3. Ensure the recommended funding options enable the Environmental Emergency Program to utilize the funds generated to address the following components related to a hazardous / hydrocarbon spill release:

a. Prevention
b. Preparedness
c. Response
d. Recovery
e. Remediation

4. Consider the following examples of activities that the funding options could support, but are not limited to:

a. Creation of a terrestrial spill response cooperative
b. Provision of grants to First Nations and Local Government for spill prevention, preparedness,
response equipment and training
c. The creation of a British Columbia Spill Fund for use in response and recovery to spills
d. Provide additional resources for the Environmental Emergencies Program to meet its mandate
e. Establish and maintain an oiled wildlife response capability and capacity for the province
f. Support research and development activities related to hazardous material spills
g. Undertake additional hazardous material spills prevention and preparedness activities

5. Examine funding mechanisms of the following jurisdictions, but not limited to: Alberta, Ontario, Quebec, Washington State, Oregon, Alaska and California.

* The report must include a listing of the annual revenues generated by the indicated jurisdictions'
funding mechanism(s).
* The report will include an analysis of the following specific items as part of the review:

* US EPA Oil Spill Liability Trust Fund - five-cents per barrel fee on imported and domestic
oil.
* Canada's Ship-source Oil Pollution Fund (SOPF).
* California Office of Spill Prevention & Response (OSPR) current work in examining ways
to fund OSPR responses to inland spills.
* Alaska Prevention Account - used to fund Alaska's oil and hazardous substance prevention and response programs. Prevention Account was financed with a three cent per barrel surcharge and fines, settlements, penalties and interest thru March 31, 2006. Effective April 1, 2006, House Bill 3001C changed the surcharge tax of $.03 per barrel to $.04 per barrel imposed on all oil produced from each lease or property in the state.
* Oregon State's Senate Bill 105 - increase to fees for vessels. The higher fees are expected to provide approximately $750,000 for the oil spill program during the 2007-2009 biennium.
* Washington State's Report Providing Recommendations to the Governor, the Legislature and the DOE on State of the Art Oil Spill Prevention Program, Council Operations and Funding and Sustainable Funding for the Oil Spill Program
* Credit for Oil recovery compensation
* Oil Spill Advisory Council Funding (Oil Spill Prevention Account and the Oil Spill Response Account)

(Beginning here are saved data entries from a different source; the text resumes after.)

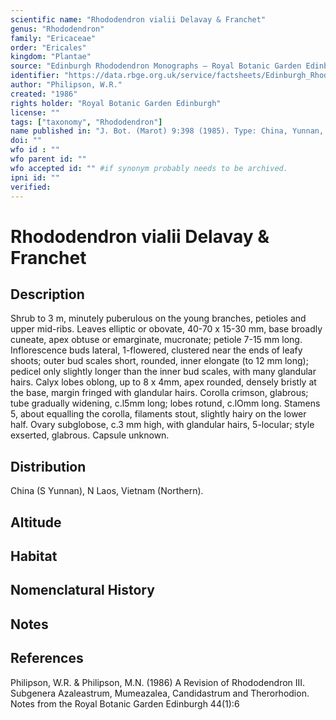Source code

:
 ```yaml
---
scientific name: "Rhododendron vialii Delavay & Franchet"
genus: "Rhododendron"
family: "Ericaceae"
order: "Ericales"
kingdom: "Plantae"
source: "Edinburgh Rhododendron Monographs – Royal Botanic Garden Edinburgh"
identifier: "https://data.rbge.org.uk/service/factsheets/Edinburgh_Rhododendron_Monographs.xhtml"
author: "Philipson, W.R."
created: "1986"
rights holder: "Royal Botanic Garden Edinburgh"
license: ""
tags: ["taxonomy", "Rhododendron"]
name published in: "J. Bot. (Marot) 9:398 (1985). Type: China, Yunnan, near Kouang-y, 13 ii 1891, Delavay 4886 (iso. K)."
doi: ""
wfo id : ""
wfo parent id: ""
wfo accepted id: "" #if synonym probably needs to be archived.                      
ipni id: ""
verified:
---
```


                       

# Rhododendron vialii Delavay & Franchet

## Description
Shrub to 3 m, minutely puberulous on the young branches, petioles and upper mid-ribs. Leaves elliptic or obovate, 40-70 x 15-30 mm, base broadly cuneate, apex obtuse or emarginate, mucronate; petiole 7-15 mm long. Inflorescence buds lateral, 1-flowered, clustered near the ends of leafy shoots; outer bud scales short, rounded, inner elongate (to 12 mm long); pedicel only slightly longer than the inner bud scales, with many glandular hairs. Calyx lobes oblong, up to 8 x 4mm, apex rounded, densely bristly at the base, margin fringed with glandular hairs. Corolla crimson, glabrous; tube gradually widening, c.l5mm long; lobes rotund, c.lOmm long. Stamens 5, about equalling the corolla, filaments stout, slightly hairy on the lower half. Ovary subglobose, c.3 mm high, with glandular hairs, 5-locular; style exserted, glabrous. Capsule unknown.

## Distribution
China (S Yunnan), N Laos, Vietnam (Northern).

## Altitude


## Habitat


## Nomenclatural History

                       
## Notes


## References

Philipson, W.R. & Philipson, M.N. (1986) A Revision of Rhododendron III. Subgenera Azaleastrum, Mumeazalea, Candidastrum and Therorhodion. Notes from the Royal Botanic Garden Edinburgh 44(1):6
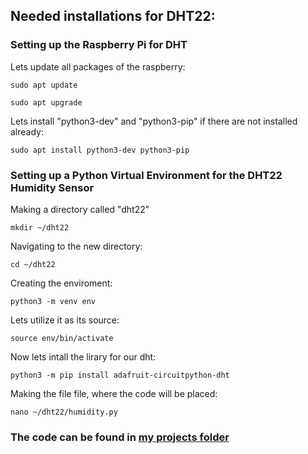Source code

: ## Needed installations for DHT22:
### Setting up the Raspberry Pi for DHT
Lets update all packages of the raspberry:
```
sudo apt update
```
```
sudo apt upgrade
```
Lets install "python3-dev" and "python3-pip" if there are not installed already:
```
sudo apt install python3-dev python3-pip
```
### Setting up a Python Virtual Environment for the DHT22 Humidity Sensor
Making a directory called "dht22"

```
mkdir ~/dht22
```
Navigating to the new directory:

```
cd ~/dht22
```
Creating the enviroment:
```
python3 -m venv env
```
Lets utilize it as its source:
```
source env/bin/activate
```
Now lets intall the lirary for our dht:
```
python3 -m pip install adafruit-circuitpython-dht
```

Making the file file, where the code will be placed:
```
nano ~/dht22/humidity.py
```

### The code can be found in [my projects folder](https://github.com/DochevM/Raspberry_Pi_3/tree/main/Software/DHT22-Digital%20thermometer%20and%20humidity%20meter)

Please Note: The successful bidder shall inform the contract co-ordinator of any additional jurisdictions (i.e. provinces, states, countries etc) during the course of this review whose funding mechanism(s) may be applicable to determine whether it should be included as part of this review.

6. Include a review of the funding mechanisms utilized for the hazardous materials / oil spill response cooperatives including, but not limited to:

* Western States Petroleum Association;
* Western Canadian Spill Services;
* Western Canada Marine Response Corporation (WCMRC - i.e. Burrard Clean), and;
* The Southeast Alaska Petroleum Resource Organization Incorporated.

7. Ensure the report analyses the advantages and disadvantages of collecting funds through various mechanisms such as:

* Fines
* Levies / Taxes
* Other

8. Consider funding options which may be a variation of those that are in use in other jurisdictions, a unique option, or a combination of options.

9. Evaluate and make recommendations as to whether or not existing provincial legislation is applicable for any of the recommended funding options, or whether new legislation would be required to invoke the
recommended funding options.

10. Provide an analysis of whether recommended funding options are sustainable.

11. Recommend funding options that are within the province's jurisdictional authority to enact.

12. Ensure the recommended funding options include the range of potential annual revenue which would be generated.

13. Provide an analysis of the administrative costs and human resource needs required to assess and collect the funds on an annual basis for each of the recommended options.